The relatively recent Urticalean rosids
Thought to be relatively recent offshoots of the phylogenetic tree, the Urticalean rosids are characterised by their often non-showy and mostly unisexual flowers (although elm flowers are usually bisexual). As well as the Cannabaceae, the Urticales include the Urticaceae (nettle), Ulmaceae (elm), and Moraceae (mulberry or fig) families. Male flowers are inconspicuous and contain no petals, only sepals; female ovaries contain a single ovule, and produce a single seed.
Urticalean rosids exhibit huge variation in morphology and biogeography, and have developed some striking adaptations. Plants are usually wind-pollinated, although several Moraceae family members are insect-pollinated; several species within the nettle family have the unique ability to explosively disperse pollen into the wind. Fruits may be hard, dry achenes, as in cannabis; fleshy drupes, as with hackberry; fleshy synconiums, unique to figs; or compound clusters as found in mulberry. Interestingly, several mulberry species are thought to contain mild hallucinogenic properties, and high-quality fibre can be obtained from the bark.

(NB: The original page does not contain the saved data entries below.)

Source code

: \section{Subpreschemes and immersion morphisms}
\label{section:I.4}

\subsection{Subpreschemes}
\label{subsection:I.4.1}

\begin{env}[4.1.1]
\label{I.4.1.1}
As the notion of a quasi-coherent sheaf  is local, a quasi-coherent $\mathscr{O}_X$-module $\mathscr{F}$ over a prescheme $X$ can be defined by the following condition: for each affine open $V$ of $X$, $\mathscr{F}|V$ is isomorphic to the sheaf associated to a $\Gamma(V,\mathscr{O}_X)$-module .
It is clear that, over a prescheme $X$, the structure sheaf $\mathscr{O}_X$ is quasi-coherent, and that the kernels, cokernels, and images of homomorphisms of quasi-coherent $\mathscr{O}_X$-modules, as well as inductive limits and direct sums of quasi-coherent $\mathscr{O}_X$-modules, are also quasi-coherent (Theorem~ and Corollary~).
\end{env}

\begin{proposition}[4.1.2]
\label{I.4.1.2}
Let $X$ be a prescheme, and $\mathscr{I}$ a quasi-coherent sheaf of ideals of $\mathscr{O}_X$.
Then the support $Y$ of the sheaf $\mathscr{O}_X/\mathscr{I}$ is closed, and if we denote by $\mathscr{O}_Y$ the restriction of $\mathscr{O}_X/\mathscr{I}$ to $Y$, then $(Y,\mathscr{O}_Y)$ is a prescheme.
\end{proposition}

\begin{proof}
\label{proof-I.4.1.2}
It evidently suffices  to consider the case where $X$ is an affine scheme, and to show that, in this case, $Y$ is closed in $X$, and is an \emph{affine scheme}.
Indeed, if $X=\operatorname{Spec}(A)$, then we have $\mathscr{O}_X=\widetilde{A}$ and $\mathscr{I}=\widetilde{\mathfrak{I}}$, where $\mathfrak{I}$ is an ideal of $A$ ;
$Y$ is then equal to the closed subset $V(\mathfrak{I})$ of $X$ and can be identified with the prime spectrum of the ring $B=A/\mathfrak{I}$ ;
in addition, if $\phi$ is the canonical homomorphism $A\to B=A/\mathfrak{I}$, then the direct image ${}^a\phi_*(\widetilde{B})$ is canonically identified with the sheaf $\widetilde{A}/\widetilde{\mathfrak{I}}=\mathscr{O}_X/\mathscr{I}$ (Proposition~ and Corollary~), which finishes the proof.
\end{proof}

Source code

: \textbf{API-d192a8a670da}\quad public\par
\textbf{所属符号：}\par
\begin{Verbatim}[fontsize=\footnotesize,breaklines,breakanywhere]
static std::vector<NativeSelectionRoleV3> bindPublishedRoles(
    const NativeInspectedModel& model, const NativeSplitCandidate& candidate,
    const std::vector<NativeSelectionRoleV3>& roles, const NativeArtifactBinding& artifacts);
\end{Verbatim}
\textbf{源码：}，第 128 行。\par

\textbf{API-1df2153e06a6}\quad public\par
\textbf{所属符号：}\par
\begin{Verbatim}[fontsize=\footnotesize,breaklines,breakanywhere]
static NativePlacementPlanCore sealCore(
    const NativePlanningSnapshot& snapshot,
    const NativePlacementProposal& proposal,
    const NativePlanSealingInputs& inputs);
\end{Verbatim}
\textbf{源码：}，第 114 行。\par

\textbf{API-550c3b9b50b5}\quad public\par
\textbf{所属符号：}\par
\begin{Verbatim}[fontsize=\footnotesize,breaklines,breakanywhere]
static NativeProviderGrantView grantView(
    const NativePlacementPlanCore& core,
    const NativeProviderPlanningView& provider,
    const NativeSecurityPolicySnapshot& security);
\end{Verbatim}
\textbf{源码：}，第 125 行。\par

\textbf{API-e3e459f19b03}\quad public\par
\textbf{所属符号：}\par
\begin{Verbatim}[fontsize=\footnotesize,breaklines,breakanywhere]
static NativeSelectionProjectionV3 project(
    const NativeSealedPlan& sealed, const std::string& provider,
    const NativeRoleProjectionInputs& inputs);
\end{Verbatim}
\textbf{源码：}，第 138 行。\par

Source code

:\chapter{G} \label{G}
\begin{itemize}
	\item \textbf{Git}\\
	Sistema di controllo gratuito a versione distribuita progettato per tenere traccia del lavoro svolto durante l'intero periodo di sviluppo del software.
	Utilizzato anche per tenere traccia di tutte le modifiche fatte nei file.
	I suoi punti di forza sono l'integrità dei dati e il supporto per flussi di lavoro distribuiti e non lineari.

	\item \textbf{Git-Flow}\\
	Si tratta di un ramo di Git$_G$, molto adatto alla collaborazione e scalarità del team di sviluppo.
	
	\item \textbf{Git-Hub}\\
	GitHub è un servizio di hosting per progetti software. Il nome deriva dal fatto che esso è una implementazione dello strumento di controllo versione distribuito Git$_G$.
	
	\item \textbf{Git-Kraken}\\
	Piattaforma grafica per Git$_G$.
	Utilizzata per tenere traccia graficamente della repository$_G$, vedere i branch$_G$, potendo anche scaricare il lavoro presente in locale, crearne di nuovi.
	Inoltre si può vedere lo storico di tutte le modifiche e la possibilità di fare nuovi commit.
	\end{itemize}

The confusing classification of the Cannabaceae family
The 170 or so members of the Cannabaceae family have few characteristics that are distinct from the Urticales as a whole. DNA evidence has shown that all are related, and certainly humulus (hops) and cannabis share obvious similarities with regard to floral structure. Both contain terpenoids, accounting for their similar fragrance, but humulus is a bine (climbing plant) and cannabis is herbaceous. The Celtis (hackberry) genus is relatively dissimilar: Celtis species are usually tall deciduous trees, with simple leaves, unlike the compound palmate leaves found in humulus and cannabis. Celtis trees are usually not dioecious; although flowers are usually unisexual, they are found on the same plant.
Despite the many differences, the male flowers of many Celtis species bear a striking resemblance to those of cannabis. Other similarities between members of the Cannabaceae family include stipule-bearing leaves (in cannabis, the stipules are the two tiny shoots at the base of each leaf), and cystoliths, or enlarged leaf cells containing crystals of calcium carbonate.
Are cannabinoids unique to Cannabis?
The Cannabis genus is apparently unique within the Cannabaceae family for containing cannabinoids. There is evidence to suggest that cannabinoid-like compounds are found in other plant species, particularly echinacea, which is a member of the Asterid subclass, and must therefore have evolved separately to cannabis for millions of years. This may imply that a proto-cannabinoid system existed in a common ancestor of both plants, prior to the divergence of the Rosid and Asterid clades ~126 Ma.
Given the great improbabability of a new plant species containing a fully-functional phytocannabinoid system suddenly springing into existence, gradual evolution of complex cannabinoid systems from more rudimentary lineages seems to be the only plausible explanation. Traces of early Cannabaceae species have been found in Cretaceous fossils dating from up to 93.5 Ma (million years ago), but there is no concrete evidence as to when the Cannabis genus diverged. The fact that no close living relatives of cannabis show evidence of a cannabinoid system is surprising, but as research continues, more cannabinoid-containing plants may be discovered, which may necessitate further reshuffling of the complex and confusing system of plant classification.